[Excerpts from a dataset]
§

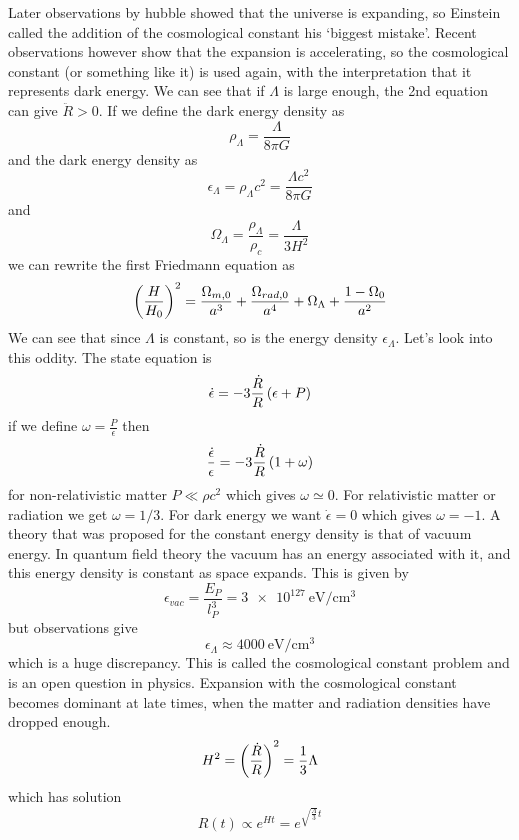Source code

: Later observations by hubble showed that the universe is expanding, so Einstein called the addition of the cosmological constant his `biggest mistake'. Recent observations however show that the expansion is accelerating, so the cosmological constant (or something like it) is used again, with the interpretation that it represents dark energy. We can see that if \(\Lambda\) is large enough, the 2nd equation can give \(\ddot{R} > 0\). If we define the dark energy density as
\begin{equation}
    \rho_\Lambda = \frac{\Lambda}{8\pi G}
\end{equation}
and the dark energy density as
\begin{equation}
    \epsilon_\Lambda = \rho_\Lambda c^2 = \frac{\Lambda c^2}{8\pi G}
\end{equation}
and 
\begin{equation}
    \Omega_\Lambda = \frac{\rho_\Lambda}{\rho_c} = \frac{\Lambda}{3H^2}
\end{equation}
we can rewrite the first Friedmann equation as
\begin{equation}
    \ins{\frac{H}{H_0}}^2 = \frac{\Omega_{m,0}}{a^3} + \frac{\Omega_{rad,0}}{a^4} + \Omega_{\Lambda} + \frac{1-\Omega_0}{a^2}
\end{equation}
We can see that since \(\Lambda\) is constant, so is the energy density \(\epsilon_\Lambda\). Let's look into this oddity. The state equation is
\begin{equation}
    \dot{\epsilon} = -3\frac{\dot{R}}{R}\ins{\epsilon + P}
\end{equation}
if we define \(\omega = \frac{P}{\epsilon}\) then
\begin{equation}
    \frac{\dot{\epsilon}}{\epsilon} = -3\frac{\dot{R}}{R}\ins{1+\omega}
\end{equation}
for non-relativistic matter \(P \ll \rho c^2\) which gives \(\omega \simeq 0\). For relativistic matter or radiation we get \(\omega = 1/3\). For dark energy we want \(\dot{\epsilon} = 0\) which gives \(\omega = -1\). A theory that was proposed for the constant energy density is that of vacuum energy. In quantum field theory the vacuum has an energy associated with it, and this energy density is constant as space expands. This is given by
\begin{equation}
    \epsilon_{vac} = \frac{E_P}{l_P^3} = \qty{3e127}{\electronvolt\per\centi\meter\cubed}
\end{equation}
but observations give
\begin{equation}
    \epsilon_\Lambda \approx \qty{4000}{\electronvolt\per\centi\meter\cubed}
\end{equation}
which is a huge discrepancy. This is called the cosmological constant problem and is an open question in physics. Expansion with the cosmological constant becomes dominant at late times, when the matter and radiation densities have dropped enough.
\begin{equation}
    H^2 = \ins{\frac{\dot{R}}{R}}^2 = \frac{1}{3}\Lambda
\end{equation}
which has solution
\begin{equation}
    R(t) \propto e^{Ht} = e^{\sqrt{\frac{\Lambda}{3}}t}
\end{equation}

§

**What needs to be done**
Print the entries above exactly, leaving pictures out.

**Worked solution**
Source code

: Later observations by hubble showed that the universe is expanding, so Einstein called the addition of the cosmological constant his `biggest mistake'. Recent observations however show that the expansion is accelerating, so the cosmological constant (or something like it) is used again, with the interpretation that it represents dark energy. We can see that if \(\Lambda\) is large enough, the 2nd equation can give \(\ddot{R} > 0\). If we define the dark energy density as
\begin{equation}
    \rho_\Lambda = \frac{\Lambda}{8\pi G}
\end{equation}
and the dark energy density as
\begin{equation}
    \epsilon_\Lambda = \rho_\Lambda c^2 = \frac{\Lambda c^2}{8\pi G}
\end{equation}
and 
\begin{equation}
    \Omega_\Lambda = \frac{\rho_\Lambda}{\rho_c} = \frac{\Lambda}{3H^2}
\end{equation}
we can rewrite the first Friedmann equation as
\begin{equation}
    \ins{\frac{H}{H_0}}^2 = \frac{\Omega_{m,0}}{a^3} + \frac{\Omega_{rad,0}}{a^4} + \Omega_{\Lambda} + \frac{1-\Omega_0}{a^2}
\end{equation}
We can see that since \(\Lambda\) is constant, so is the energy density \(\epsilon_\Lambda\). Let's look into this oddity. The state equation is
\begin{equation}
    \dot{\epsilon} = -3\frac{\dot{R}}{R}\ins{\epsilon + P}
\end{equation}
if we define \(\omega = \frac{P}{\epsilon}\) then
\begin{equation}
    \frac{\dot{\epsilon}}{\epsilon} = -3\frac{\dot{R}}{R}\ins{1+\omega}
\end{equation}
for non-relativistic matter \(P \ll \rho c^2\) which gives \(\omega \simeq 0\). For relativistic matter or radiation we get \(\omega = 1/3\). For dark energy we want \(\dot{\epsilon} = 0\) which gives \(\omega = -1\). A theory that was proposed for the constant energy density is that of vacuum energy. In quantum field theory the vacuum has an energy associated with it, and this energy density is constant as space expands. This is given by
\begin{equation}
    \epsilon_{vac} = \frac{E_P}{l_P^3} = \qty{3e127}{\electronvolt\per\centi\meter\cubed}
\end{equation}
but observations give
\begin{equation}
    \epsilon_\Lambda \approx \qty{4000}{\electronvolt\per\centi\meter\cubed}
\end{equation}
which is a huge discrepancy. This is called the cosmological constant problem and is an open question in physics. Expansion with the cosmological constant becomes dominant at late times, when the matter and radiation densities have dropped enough.
\begin{equation}
    H^2 = \ins{\frac{\dot{R}}{R}}^2 = \frac{1}{3}\Lambda
\end{equation}
which has solution
\begin{equation}
    R(t) \propto e^{Ht} = e^{\sqrt{\frac{\Lambda}{3}}t}
\end{equation}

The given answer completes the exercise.